The Kohonen's self-organizing feature map connectionist(5,7) is implemented with an input layer - seven block features H, E, S, R, HR, ER and SR, and an output layer - a square output matrix. Since the performance of the Kohonen's self-organizing feature map depends upon the size of the square output matrix layer, the network is trained with different values of the square output matrix size. Moreover, the number of iterations is chosen to be about 500 times the number of output neurons in order to obtain good results(5).

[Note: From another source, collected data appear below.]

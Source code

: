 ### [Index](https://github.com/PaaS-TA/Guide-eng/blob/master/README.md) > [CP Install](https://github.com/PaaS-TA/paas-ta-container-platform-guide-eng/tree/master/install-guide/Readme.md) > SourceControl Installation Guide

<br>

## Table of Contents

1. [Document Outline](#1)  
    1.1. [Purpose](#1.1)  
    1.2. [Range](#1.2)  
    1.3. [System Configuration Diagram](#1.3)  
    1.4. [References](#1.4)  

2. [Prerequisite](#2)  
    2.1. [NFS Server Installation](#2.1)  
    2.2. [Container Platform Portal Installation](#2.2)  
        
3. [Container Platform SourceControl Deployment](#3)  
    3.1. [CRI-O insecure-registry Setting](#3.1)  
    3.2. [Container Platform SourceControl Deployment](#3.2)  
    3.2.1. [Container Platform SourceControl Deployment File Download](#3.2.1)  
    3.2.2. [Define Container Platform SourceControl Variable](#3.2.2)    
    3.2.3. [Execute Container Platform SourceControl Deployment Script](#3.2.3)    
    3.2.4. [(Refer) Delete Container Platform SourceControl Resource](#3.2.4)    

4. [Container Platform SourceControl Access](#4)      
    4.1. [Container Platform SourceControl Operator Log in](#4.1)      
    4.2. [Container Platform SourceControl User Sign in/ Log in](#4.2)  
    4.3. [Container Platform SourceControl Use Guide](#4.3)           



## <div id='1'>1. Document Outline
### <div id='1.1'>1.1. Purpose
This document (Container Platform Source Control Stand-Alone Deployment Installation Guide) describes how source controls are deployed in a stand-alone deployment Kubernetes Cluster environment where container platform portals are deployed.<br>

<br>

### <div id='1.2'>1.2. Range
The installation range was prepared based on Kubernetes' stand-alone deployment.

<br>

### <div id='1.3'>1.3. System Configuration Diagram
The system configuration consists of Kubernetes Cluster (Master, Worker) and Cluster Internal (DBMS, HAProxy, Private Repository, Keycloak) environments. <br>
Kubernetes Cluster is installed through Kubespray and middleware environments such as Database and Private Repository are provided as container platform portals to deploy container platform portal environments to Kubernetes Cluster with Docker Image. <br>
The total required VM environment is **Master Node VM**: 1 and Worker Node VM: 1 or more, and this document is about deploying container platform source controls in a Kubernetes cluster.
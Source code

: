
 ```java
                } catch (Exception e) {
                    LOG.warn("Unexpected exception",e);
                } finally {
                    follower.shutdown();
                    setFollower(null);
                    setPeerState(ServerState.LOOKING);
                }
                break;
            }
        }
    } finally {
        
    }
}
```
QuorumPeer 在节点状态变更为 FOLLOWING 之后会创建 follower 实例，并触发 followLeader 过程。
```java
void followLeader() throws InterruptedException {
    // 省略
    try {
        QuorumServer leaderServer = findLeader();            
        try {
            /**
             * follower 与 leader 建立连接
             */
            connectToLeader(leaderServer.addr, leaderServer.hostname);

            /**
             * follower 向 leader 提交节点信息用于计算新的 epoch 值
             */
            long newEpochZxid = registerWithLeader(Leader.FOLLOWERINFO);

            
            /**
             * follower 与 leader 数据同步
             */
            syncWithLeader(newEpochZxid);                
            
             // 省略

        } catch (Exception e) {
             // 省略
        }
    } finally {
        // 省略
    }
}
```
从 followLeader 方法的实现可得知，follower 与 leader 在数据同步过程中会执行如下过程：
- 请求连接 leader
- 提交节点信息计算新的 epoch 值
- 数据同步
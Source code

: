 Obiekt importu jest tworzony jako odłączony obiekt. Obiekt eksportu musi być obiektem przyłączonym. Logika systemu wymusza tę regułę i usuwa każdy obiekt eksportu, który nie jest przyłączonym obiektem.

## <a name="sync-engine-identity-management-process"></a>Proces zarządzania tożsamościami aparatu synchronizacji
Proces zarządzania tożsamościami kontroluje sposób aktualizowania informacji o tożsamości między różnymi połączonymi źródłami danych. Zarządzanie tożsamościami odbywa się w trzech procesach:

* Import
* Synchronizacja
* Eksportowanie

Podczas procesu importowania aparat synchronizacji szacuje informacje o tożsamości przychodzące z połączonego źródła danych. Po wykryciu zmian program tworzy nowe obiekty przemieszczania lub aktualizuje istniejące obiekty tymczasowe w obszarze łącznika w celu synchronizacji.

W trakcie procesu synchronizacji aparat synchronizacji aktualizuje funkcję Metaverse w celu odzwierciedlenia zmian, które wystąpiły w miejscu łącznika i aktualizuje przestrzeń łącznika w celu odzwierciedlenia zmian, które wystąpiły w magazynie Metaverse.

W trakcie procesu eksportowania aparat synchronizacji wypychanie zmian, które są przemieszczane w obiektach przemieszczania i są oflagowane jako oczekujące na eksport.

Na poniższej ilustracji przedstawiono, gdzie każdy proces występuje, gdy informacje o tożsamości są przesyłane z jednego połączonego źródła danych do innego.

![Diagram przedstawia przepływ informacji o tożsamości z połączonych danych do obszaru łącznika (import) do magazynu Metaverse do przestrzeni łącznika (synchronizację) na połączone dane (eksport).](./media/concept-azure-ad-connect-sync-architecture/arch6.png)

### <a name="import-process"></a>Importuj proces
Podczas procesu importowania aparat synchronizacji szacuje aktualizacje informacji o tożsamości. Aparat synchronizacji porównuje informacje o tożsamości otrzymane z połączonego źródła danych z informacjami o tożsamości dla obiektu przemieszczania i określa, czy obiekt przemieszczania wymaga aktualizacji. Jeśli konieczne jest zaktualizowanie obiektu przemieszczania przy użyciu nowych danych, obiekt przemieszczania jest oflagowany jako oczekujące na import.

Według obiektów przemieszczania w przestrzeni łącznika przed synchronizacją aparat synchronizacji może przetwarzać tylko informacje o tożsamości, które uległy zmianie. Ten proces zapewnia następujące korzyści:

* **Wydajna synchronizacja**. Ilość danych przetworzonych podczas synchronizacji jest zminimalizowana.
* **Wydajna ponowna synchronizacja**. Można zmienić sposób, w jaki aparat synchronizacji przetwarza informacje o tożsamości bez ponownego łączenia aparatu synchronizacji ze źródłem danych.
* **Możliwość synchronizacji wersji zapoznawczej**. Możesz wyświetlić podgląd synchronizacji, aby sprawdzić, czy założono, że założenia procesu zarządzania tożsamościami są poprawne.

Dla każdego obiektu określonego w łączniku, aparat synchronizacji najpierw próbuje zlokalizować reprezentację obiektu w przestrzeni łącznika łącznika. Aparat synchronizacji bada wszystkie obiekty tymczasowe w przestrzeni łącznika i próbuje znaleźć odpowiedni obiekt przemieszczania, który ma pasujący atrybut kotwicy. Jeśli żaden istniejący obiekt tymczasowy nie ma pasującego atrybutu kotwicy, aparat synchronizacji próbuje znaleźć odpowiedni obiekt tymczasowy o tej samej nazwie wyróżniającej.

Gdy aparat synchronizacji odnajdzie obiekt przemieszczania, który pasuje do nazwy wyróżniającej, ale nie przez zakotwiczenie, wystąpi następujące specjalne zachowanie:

After being trained, the resulting network is calibrated by supervised labeling of the square output matrix neuron array using known vector inputs from the training data set. Each neuron in the square output matrix array has two features: a label (G for non-textual and T for textual) and a response value. When a block data input vector from the training data set is presented, labels and response values of the neuron which produces the strongest response and its 8 neighborhood neurons in the square output matrix array are calculated as follows:

  1. If the current neuron response is stronger than its previous response, then
    • (a) update its response by the current response, and
    • (b)update its label to T if the input vector is textual and to G if the input vector is non-textual.
  2. Otherwise, nothing changes.

The Kohonen's self-organizing feature map is also trained and tested with all five pairs of a CV-train set and a CV-test sets for all different values of output matrix size. The training time spent for each winning pair was about 14 hours. Table 4 presents the classification accuracies on the testing data set for all different values of the output matrix size. The best classification accuracy is about 99.2 % when the output matrix size is 36 (1296 output neurons).

4. SUMMARY

The classification of textual and non-textual data using four connectionist models including the back propagation, the radial basis function, the probabilistic, and the Kohonen's self-organizing feature map has been presented. All four connectionists showed very good classification results. The back propagation connectionist takes more time to train, but it requires less memory. The probabilistic connectionist requires that the entire training data must be stored and used for each classification of an unknown pattern. The Kohonen's self-organizing feature map requires a large memory size for the output neuron array. On the other hand, the radial basis function connectionist has the highest classification accuracy, and it requires intermediate amounts of memory and training time. We conclude therefore that the radial basis function connectionist is the best architecture for this particular application in terms of both accuracy and training time. Moreover, in this work, the block data types are classified only as either textual and non-textual. However, a non-textual data block can be graphics, form, line art or dithered image. A future task is to expand the current connectionist's configuration and to further refine the classification of a non-textual data block.

5. REFERENCES

  1. R. C. Gonzalez and P. Wintz (1987), Digital Image Processing - 2nd edition. Addison-Wesley, Reading, Massachusetts.
  2. T. Akiyama and N. Hagita (1990), Automated Entry System for Printed Documents. Pattern Recognition 23(11): 1141-1154.
  3. F. M. Wahl, K. Y. Wong and R. G. Casey (1982), Block Segmentation and Text Extraction in Mixed Text/Image Documents. Computer Graphics and Image Processing 20: 375-390.
  4. T. Pavlidis and J. Zhou (1992), Page Segmentation and Classification. Computer Vision Graphics and Image Processing 54(6): 484-496.
  5. J. M. Zurada (1992), Introduction to Artificial Neural Systems. West Publishing Company, St. Paul, Minnesota.
  6. D. R. Hush and B. G. Horne (1993), Progress in Supervised Neural Networks - What's New Since Lippmann? IEEE Signal Processing Magazine: 8-39.
  7. R. P. Lippmann (April 1987), An Introduction to Computing with Neural Nets. IEEE Acoustics, Speech and Signal Processing Magazine 4(2): 4-22.
  8. K. Ng and R. P. Lippmann (1991), A Comparative Study of the Practical Characteristics of Neural Network and Conventional Pattern Classifiers. TR 894, MIT Technology, Lincoln Laboratory.
  9. D. F. Specht (1990), Probabilistic Neural Networks. Neural Networks 3:109-118.